*** Opening of Task inputs ***
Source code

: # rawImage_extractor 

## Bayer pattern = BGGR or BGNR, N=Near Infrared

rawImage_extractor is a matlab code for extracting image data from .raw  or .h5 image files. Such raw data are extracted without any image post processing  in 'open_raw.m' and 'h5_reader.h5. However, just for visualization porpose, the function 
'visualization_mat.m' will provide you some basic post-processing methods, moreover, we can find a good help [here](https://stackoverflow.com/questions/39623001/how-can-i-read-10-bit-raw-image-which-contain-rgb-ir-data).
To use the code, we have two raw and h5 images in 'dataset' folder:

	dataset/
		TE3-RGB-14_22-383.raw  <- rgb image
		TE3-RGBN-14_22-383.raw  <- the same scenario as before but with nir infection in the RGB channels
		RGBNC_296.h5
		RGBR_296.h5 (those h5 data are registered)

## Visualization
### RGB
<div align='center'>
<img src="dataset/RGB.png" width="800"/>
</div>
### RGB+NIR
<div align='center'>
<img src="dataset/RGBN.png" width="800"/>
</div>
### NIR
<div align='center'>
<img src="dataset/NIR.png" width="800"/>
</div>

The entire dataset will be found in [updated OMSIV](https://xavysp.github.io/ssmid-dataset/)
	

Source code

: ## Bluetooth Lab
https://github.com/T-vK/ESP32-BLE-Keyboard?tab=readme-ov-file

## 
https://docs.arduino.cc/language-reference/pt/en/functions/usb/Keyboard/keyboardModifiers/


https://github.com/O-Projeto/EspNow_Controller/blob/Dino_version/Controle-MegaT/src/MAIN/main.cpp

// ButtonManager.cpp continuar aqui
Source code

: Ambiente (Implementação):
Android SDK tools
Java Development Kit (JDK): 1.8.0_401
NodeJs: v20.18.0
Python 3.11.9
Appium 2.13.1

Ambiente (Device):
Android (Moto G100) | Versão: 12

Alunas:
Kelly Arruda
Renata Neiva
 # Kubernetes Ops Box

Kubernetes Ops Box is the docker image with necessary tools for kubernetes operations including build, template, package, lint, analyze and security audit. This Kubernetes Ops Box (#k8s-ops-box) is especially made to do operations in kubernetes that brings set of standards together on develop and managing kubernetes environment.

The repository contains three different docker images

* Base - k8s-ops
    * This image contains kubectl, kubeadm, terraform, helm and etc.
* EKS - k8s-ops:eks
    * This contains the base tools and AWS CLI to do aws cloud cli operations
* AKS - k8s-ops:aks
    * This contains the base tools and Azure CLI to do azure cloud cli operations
*** Close of Task inputs ***
*** Opening of Task inputs ***
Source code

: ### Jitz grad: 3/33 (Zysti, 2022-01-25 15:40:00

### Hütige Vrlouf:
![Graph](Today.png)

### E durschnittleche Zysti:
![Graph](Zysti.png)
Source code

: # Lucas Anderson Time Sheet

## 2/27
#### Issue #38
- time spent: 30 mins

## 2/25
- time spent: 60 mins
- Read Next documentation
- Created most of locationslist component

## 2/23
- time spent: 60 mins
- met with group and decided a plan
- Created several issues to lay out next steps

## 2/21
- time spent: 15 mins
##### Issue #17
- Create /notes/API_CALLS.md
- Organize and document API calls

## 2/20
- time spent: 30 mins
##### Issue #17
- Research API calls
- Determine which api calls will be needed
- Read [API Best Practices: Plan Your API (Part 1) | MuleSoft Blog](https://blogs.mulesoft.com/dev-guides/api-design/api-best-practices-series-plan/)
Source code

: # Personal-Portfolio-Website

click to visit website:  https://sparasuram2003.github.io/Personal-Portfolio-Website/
*** Close of Task inputs ***
* About this task: Your answer should be each line from the entries that includes the string "cloud".

* Written response:
    * This contains the base tools and AWS CLI to do aws cloud cli operations
    * This contains the base tools and Azure CLI to do azure cloud cli operations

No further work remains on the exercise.